Copies of all lines containing the string "Stellar" are needed from the data below.

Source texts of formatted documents
▼
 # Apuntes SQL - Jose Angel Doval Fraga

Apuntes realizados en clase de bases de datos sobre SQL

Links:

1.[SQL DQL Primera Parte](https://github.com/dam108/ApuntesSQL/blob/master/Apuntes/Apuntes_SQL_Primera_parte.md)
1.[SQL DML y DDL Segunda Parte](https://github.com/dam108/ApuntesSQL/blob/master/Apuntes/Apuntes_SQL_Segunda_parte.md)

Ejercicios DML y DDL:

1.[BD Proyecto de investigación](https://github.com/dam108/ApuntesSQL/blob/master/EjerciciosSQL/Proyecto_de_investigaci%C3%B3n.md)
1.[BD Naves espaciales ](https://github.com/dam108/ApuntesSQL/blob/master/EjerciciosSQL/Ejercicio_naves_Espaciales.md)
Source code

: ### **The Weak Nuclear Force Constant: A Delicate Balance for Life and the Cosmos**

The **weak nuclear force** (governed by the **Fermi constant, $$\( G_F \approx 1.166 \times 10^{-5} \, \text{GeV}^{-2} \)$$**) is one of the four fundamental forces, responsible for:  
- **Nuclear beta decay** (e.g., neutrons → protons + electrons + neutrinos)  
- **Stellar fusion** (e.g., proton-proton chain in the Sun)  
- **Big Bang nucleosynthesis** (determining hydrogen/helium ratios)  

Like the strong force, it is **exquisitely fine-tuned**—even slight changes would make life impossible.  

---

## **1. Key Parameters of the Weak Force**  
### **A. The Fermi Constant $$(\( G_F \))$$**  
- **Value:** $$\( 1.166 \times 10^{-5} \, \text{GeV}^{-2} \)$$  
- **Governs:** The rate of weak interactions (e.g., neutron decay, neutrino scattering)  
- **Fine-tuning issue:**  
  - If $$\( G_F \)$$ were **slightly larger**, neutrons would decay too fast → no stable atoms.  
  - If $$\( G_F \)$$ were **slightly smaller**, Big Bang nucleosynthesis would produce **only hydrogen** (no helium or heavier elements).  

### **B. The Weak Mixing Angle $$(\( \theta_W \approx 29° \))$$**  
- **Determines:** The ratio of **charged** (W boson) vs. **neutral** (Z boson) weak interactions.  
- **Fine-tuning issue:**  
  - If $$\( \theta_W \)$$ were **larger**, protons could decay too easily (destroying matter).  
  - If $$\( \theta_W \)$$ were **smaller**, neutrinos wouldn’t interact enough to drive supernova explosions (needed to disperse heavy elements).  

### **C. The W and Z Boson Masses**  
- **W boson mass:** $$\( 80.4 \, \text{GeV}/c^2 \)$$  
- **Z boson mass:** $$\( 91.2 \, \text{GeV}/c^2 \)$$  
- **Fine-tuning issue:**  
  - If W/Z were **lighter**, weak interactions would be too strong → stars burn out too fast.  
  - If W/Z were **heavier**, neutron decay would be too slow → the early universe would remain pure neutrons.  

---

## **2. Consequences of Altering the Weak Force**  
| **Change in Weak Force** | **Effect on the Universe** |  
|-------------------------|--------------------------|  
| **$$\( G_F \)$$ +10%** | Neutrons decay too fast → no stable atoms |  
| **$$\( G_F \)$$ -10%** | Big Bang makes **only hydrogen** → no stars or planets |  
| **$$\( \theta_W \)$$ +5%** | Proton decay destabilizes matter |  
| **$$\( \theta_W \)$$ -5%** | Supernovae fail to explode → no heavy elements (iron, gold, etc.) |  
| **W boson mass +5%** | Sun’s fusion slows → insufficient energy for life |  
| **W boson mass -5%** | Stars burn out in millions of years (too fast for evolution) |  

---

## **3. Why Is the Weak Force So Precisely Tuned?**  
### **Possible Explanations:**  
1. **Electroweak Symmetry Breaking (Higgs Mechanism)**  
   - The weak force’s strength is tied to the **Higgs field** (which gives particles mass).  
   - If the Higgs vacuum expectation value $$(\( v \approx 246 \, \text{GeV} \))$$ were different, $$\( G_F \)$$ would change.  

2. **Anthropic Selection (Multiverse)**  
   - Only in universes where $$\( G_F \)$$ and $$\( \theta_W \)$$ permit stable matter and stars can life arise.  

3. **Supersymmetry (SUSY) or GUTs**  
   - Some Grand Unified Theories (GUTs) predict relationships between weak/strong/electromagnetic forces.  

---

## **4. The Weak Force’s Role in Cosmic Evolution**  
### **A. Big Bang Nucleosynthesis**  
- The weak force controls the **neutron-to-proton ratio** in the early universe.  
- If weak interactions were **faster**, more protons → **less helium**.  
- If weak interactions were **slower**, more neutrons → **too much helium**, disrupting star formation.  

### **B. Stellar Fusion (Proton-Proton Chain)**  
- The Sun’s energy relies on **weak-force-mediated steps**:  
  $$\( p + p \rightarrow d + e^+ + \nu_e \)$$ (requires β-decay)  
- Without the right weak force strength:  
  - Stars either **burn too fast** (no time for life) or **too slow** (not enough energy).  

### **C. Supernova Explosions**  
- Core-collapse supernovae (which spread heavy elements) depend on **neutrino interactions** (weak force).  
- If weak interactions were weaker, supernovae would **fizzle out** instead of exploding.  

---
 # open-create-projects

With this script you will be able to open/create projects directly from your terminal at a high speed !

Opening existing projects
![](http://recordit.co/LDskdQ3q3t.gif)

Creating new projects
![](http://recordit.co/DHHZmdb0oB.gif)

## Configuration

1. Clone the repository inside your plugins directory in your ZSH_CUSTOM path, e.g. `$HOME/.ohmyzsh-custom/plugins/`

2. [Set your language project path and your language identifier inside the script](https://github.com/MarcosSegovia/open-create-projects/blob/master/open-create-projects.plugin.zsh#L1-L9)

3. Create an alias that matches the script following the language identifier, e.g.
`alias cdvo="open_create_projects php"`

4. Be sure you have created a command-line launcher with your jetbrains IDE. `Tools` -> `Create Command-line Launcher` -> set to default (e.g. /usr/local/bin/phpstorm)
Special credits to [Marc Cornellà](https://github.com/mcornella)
▲
> WRITTEN REPLY
- **Stellar fusion** (e.g., proton-proton chain in the Sun)  
### **B. Stellar Fusion (Proton-Proton Chain)**  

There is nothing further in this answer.